CORNMEAL-FLAX PIZZA CRUST
serves 1 to 2, depending on appetite
What you'll need . . .
- 1 teaspoon active dry yeast
- 3 tablespoons warm water
- 1/3 cups cauliflower or pumpkin puree
- 2 tablespoons olive oil
- 1/2 cup quinoa flour
- 1/2 cup organic, stone-ground cornmeal, plus more for pizza stone
- 1/4 cup flax meal
- 1/2 teaspoon coarse sea salt
- 1/2 teaspoon baking soda
Method . . .
- In a small bowl, proof your yeast by sprinkling it over the 3 tablespoons of warm water. Let sit for 5 to 10 minutes, until frothy.
- Combine the yeast with the puree (I just boiled frozen cauliflower and ran it through my food processor) and olive oil. Mix well.
- In a large bowl, whisk together the quinoa flour, cornmeal, flax meal, salt, and baking soda.
- Add the wet and dry ingredients and mix until well combined. Form into a ball and cover for a couple hours.
To bake . . .
- Preheat your oven to 425 degrees F, placing a baking stone inside the oven to preheat as well.
- Flatten the crust into a circle right onto the hot stone, being careful not to burn your fingers. (It happened to me.)
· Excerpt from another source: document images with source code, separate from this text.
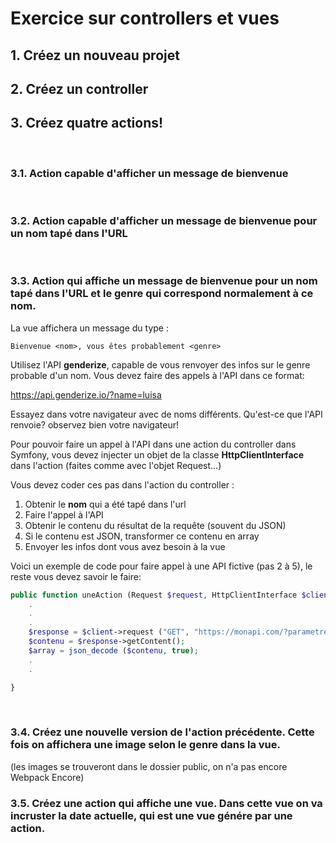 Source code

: # Exercice sur controllers et vues

## 1. Créez un nouveau projet
## 2. Créez un controller
## 3. Créez quatre actions!

<br>

### 3.1. Action capable d'afficher un message de bienvenue

<br>

### 3.2. Action capable d'afficher un message de bienvenue pour un nom tapé dans l'URL

<br>

### 3.3. Action qui affiche un message de bienvenue pour un nom tapé dans l'URL et le genre qui correspond normalement à ce nom. 

La vue affichera un message du type :
```
Bienvenue <nom>, vous êtes probablement <genre>
```  
 
Utilisez l'API **genderize**, capable de vous renvoyer des infos sur le genre probable d'un nom.
Vous devez faire des appels à l'API dans ce format:

https://api.genderize.io/?name=luisa

Essayez dans votre navigateur avec de noms différents.
Qu'est-ce que l'API renvoie? observez bien votre navigateur! 

Pour pouvoir faire un appel à l'API dans une action du controller dans Symfony, vous devez injecter un objet de la classe **HttpClientInterface** dans l'action (faites comme avec l'objet Request...)

Vous devez coder ces pas dans l'action du controller : 

1. Obtenir le **nom** qui a été tapé dans l'url
2. Faire l'appel à l'API
3. Obtenir le contenu du résultat de la requête (souvent du JSON)
4. Si le contenu est JSON, transformer ce contenu en array
5. Envoyer les infos dont vous avez besoin à la vue

Voici un exemple de code pour faire appel à une API fictive (pas 2 à 5), le reste vous devez savoir le faire:

```php
public function uneAction (Request $request, HttpClientInterface $client): Response {
    .
    .
    .
    $response = $client->request ("GET", "https://monapi.com/?parametre1=valeur1&parametre2=valeur2");
    $contenu = $response->getContent();
    $array = json_decode ($contenu, true);
    .
    .

}
```

<br>

### 3.4. Créez une nouvelle version de l'action précédente. Cette fois on affichera une image selon le genre dans la vue.

(les images se trouveront dans le dossier public, on n'a pas encore Webpack Encore)

### 3.5. Créez une action qui affiche une vue. Dans cette vue on va incruster la date actuelle, qui est une vue génére par une action.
- Then bake for 5 to 7 minutes, take out of the oven and carefully flip over.
- Top with your favorite toppings. We used my Butternut Squash Pizza Sauce and mozzarella cheese.
- continue baking for another 10 to 15 minutes, until cheese -- or whatever else you've topped it with -- is warmed/browned and bubbly.
What's your favorite gluten-free pizza crust recipe? Any one I should try out that's particularly "authentic" or particularly NY-style?